Entscheidend für die Konditionen einer Anschlussfinanzierung sind zunächst die Höhe der Restschuld nach den ersten zehn Jahren sowie der dann taxierte Wert der Immobilie. Von diesen beiden Faktoren hängt der sogenannte Beleihungswert ab. Dieser gibt prozentual an, wie hoch die Kreditsumme im Verhältnis zum Immobilienwert ist. Muss die Bank etwa nur 50 Prozent des Immobilienwertes finanzieren, bietet sie wegen des geringeren Finanzierungsrisikos deutlich günstigere Konditionen als etwa bei einem Beleihungswert von 80 Prozent. Denn sollte der Kreditnehmer die Raten nicht mehr zahlen können, will die Bank die Immobilie verkaufen oder zwangsversteigern lassen, um die Restschuld aus dem Kreditvertrag zu begleichen. Dafür sichert sich die Bank eine erstrangige Grundschuld durch Eintrag in das Grundbuch.

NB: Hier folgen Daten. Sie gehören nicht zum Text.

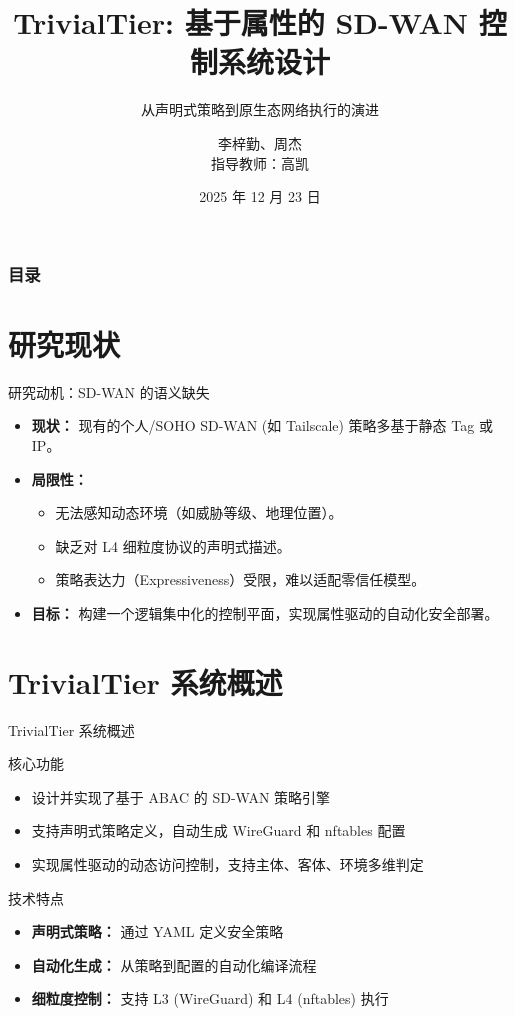 \documentclass[aspectratio=169, 10pt]{beamer}
\title[TrivialTier: ABAC SD-WAN]{TrivialTier: 基于属性的 SD-WAN 控制系统设计}
\subtitle{从声明式策略到原生态网络执行的演进}
\author[李梓勤, 周杰]{李梓勤、周杰 \\ 指导教师：高凯}
\institute[SCU]{四川大学网络空间安全学院}
\date{2025 年 12 月 23 日}
\begin{document}
\begin{frame}
\titlepage
\end{frame}

\begin{frame}
\frametitle{目录}
\tableofcontents
\end{frame}

\section{研究现状}
\begin{frame}{研究动机：SD-WAN 的语义缺失}
\begin{itemize}
    \item \textbf{现状：} 现有的个人/SOHO SD-WAN (如 Tailscale) 策略多基于静态 Tag 或 IP。
    \item \textbf{局限性：}
    \begin{itemize}
        \item 无法感知动态环境（如威胁等级、地理位置）。
        \item 缺乏对 L4 细粒度协议的声明式描述。
        \item 策略表达力（Expressiveness）受限，难以适配零信任模型。
    \end{itemize}
    \item \textbf{目标：} 构建一个逻辑集中化的控制平面，实现属性驱动的自动化安全部署。
\end{itemize}
\end{frame}

\section{TrivialTier 系统概述}
\begin{frame}{TrivialTier 系统概述}
\begin{block}{核心功能}
\begin{itemize}
    \item 设计并实现了基于 ABAC 的 SD-WAN 策略引擎
    \item 支持声明式策略定义，自动生成 WireGuard 和 nftables 配置
    \item 实现属性驱动的动态访问控制，支持主体、客体、环境多维判定
\end{itemize}
\end{block}
\begin{block}{技术特点}
\begin{itemize}
    \item \textbf{声明式策略：} 通过 YAML 定义安全策略
    \item \textbf{自动化生成：} 从策略到配置的自动化编译流程
    \item \textbf{细粒度控制：} 支持 L3 (WireGuard) 和 L4 (nftables) 执行
\end{itemize}
\end{block}
\end{frame}
\end{document}
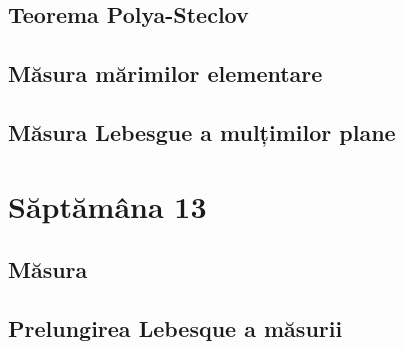 \documentclass[a4paper,12pt]{article}
\theoremstyle{change}
\begin{document}
\subsection{Teorema Polya-Steclov}


\subsection{Măsura mărimilor elementare}

\subsection{Măsura Lebesgue a mulțimilor plane}

\section{Săptămâna 13}


\subsection{Măsura}

\subsection{Prelungirea Lebesque a măsurii}
\end{document}

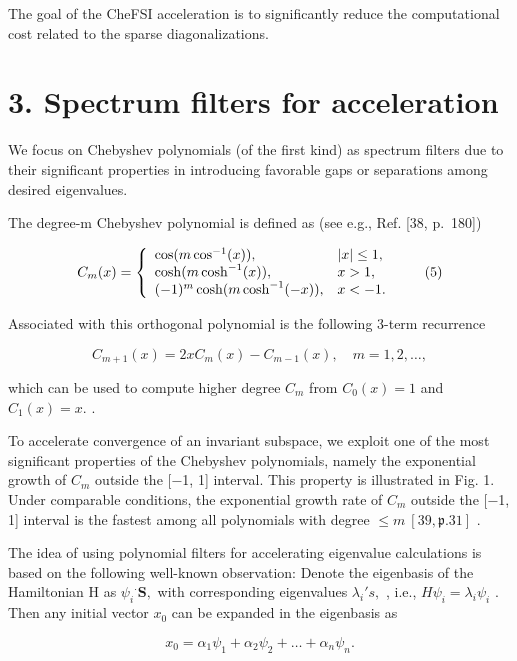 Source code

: \documentclass[
  10
]{article}
\begin{document}
The goal of the CheFSI acceleration is to significantly reduce the
computational cost related to the sparse diagonalizations.

\section{3. Spectrum filters for
acceleration}\label{spectrum-filters-for-acceleration}

We focus on Chebyshev polynomials (of the first kind) as spectrum
filters due to their significant properties in introducing favorable
gaps or separations among desired eigenvalues.

The degree-m Chebyshev polynomial is defined as (see e.g., Ref. {[}38,
p.~180{]})

\[
C _ {m} (x) = \left\{ \begin{array}{l l} \cos (m \cos^ {- 1} (x)), & | x | \leq 1, \\ \cosh (m \cosh^ {- 1} (x)), & x > 1, \\ (- 1) ^ {m} \cosh (m \cosh^ {- 1} (- x)), & x <   - 1. \end{array} \right. \tag {5}
\]

Associated with this orthogonal polynomial is the following 3-term
recurrence

\[
C _ {m + 1} (x) = 2 x C _ {m} (x) - C _ {m - 1} (x), \quad m = 1, 2, \dots , \tag {6}
\]

which can be used to compute higher degree \(C _ { m }\) from
\(C _ { 0 } ( x ) = 1\) and \(C _ { 1 } ( x ) = x .\) .

To accelerate convergence of an invariant subspace, we exploit one of
the most significant properties of the Chebyshev polynomials, namely the
exponential growth of \(C _ { m }\) outside the {[}−1, 1{]} interval.
This property is illustrated in Fig. 1. Under comparable conditions, the
exponential growth rate of \(C _ { m }\) outside the {[}−1, 1{]}
interval is the fastest among all polynomials with degree
\(\leq m \ [ 3 9 , { \mathfrak { p } } . 3 1 ]\) .

The idea of using polynomial filters for accelerating eigenvalue
calculations is based on the following well-known observation: Denote
the eigenbasis of the Hamiltonian H as
\(\psi _ { i } \mathrm { } ^ { \cdot } \mathbf { S } ,\) with
corresponding eigenvalues \(\lambda _ { i } { ' } s ,\) , i.e.,
\(H \psi _ { i } = \lambda _ { i } \psi _ { i }\) . Then any initial
vector \(x _ { 0 }\) can be expanded in the eigenbasis as

\[
x _ {0} = \alpha_ {1} \psi_ {1} + \alpha_ {2} \psi_ {2} + \dots + \alpha_ {n} \psi_ {n}.
\]
\end{document}
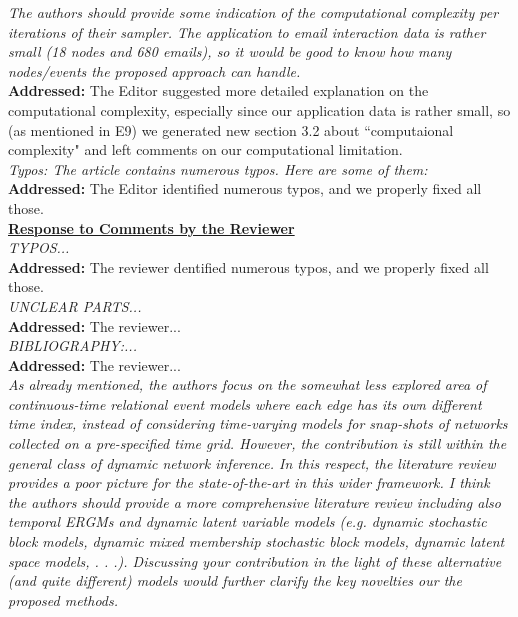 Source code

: \documentclass[12pt]{article}
\newcommand{\grey}[1]{{\color{mygrey}#1}}
\theoremstyle{definition}
\begin{document}
 \grey{\emph{The authors should provide some indication of the computational complexity per iterations of their sampler. The application to email interaction data is rather small (18 nodes and 680 emails), so it would be good to know how many nodes/events the proposed approach can handle.}}\\

\noindent \textcolor{MyGreen}{\textbf{Addressed:}} The Editor suggested more detailed explanation on the computational complexity, especially since our application data is rather small, so (as mentioned in E9) we generated new section 3.2 about ``computaional complexity" and left comments on our computational limitation.\\



 \grey{\emph{Typos: The article contains numerous typos. Here are some of them:}}\\

\noindent \textcolor{MyGreen}{\textbf{Addressed:}} The Editor identified numerous typos, and we properly fixed all those. \\



\noindent \underline{\textbf{Response to Comments by the Reviewer}}\\

 \grey{\emph{ TYPOS...}}\\

\noindent \textcolor{MyGreen}{\textbf{Addressed:}} The reviewer dentified numerous typos, and we properly fixed all those.  \\

 \grey{\emph{UNCLEAR PARTS...}}\\

\noindent \textcolor{MyGreen}{\textbf{Addressed:}} The reviewer... \\


 \grey{\emph{BIBLIOGRAPHY:...}}\\

\noindent \textcolor{MyGreen}{\textbf{Addressed:}} The reviewer... \\


 \grey{\emph{As already mentioned, the authors focus on the somewhat less explored area of continuous-time relational event models where each edge has its own different time index, instead of considering time-varying models for snap-shots of networks collected on a pre-specified time grid. However, the contribution is still within the general class of dynamic network inference. In this respect, the literature review provides a poor picture for the state-of-the-art in this wider framework. I think the authors should provide a more comprehensive literature review including also temporal ERGMs and dynamic latent variable models (e.g. dynamic stochastic block models, dynamic mixed membership stochastic block models, dynamic latent space models, . . .). Discussing your contribution in the light of these alternative (and quite different) models would further clarify the key novelties our the proposed methods.}}\\
\end{document}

Vorteil 2: Niedrigere Beleihung – weniger Zinsen und neue Kreditspielräume
Die Bank kann also niedrigere Zinsen bieten. Alternativ dazu eröffnet die niedrigere Beleihung aber auch neue Kreditspielräume, etwa für Modernisierungen oder Umbauten. Banken stehen dem in der Regel offen gegenüber, wenn sich dadurch der Wert der Immobilie erhöht. Denkbar sind etwa barrierefreie Umbauten, Wohnraumerweiterungen oder Maßnahmen zur Steigerung der Energieeffizienz.
Grundsätzlich dürfen Darlehensnehmer einen Baukredit nach Ablauf von zehn Jahren jederzeit mit sechsmonatiger Kündigungsfrist kündigen, auch wenn der Vertrag samt Zinsbindung eigentlich noch viele Jahre läuft. Sie müssen ihn dann zwar auf einen Schlag zurückzahlen, allerdings darf die Bank dann keine Extrakosten oder -gebühren wie etwa eine Vorfälligkeitsentschädigung verlangen, das ist gesetzlich geregelt (§ 489 BGB).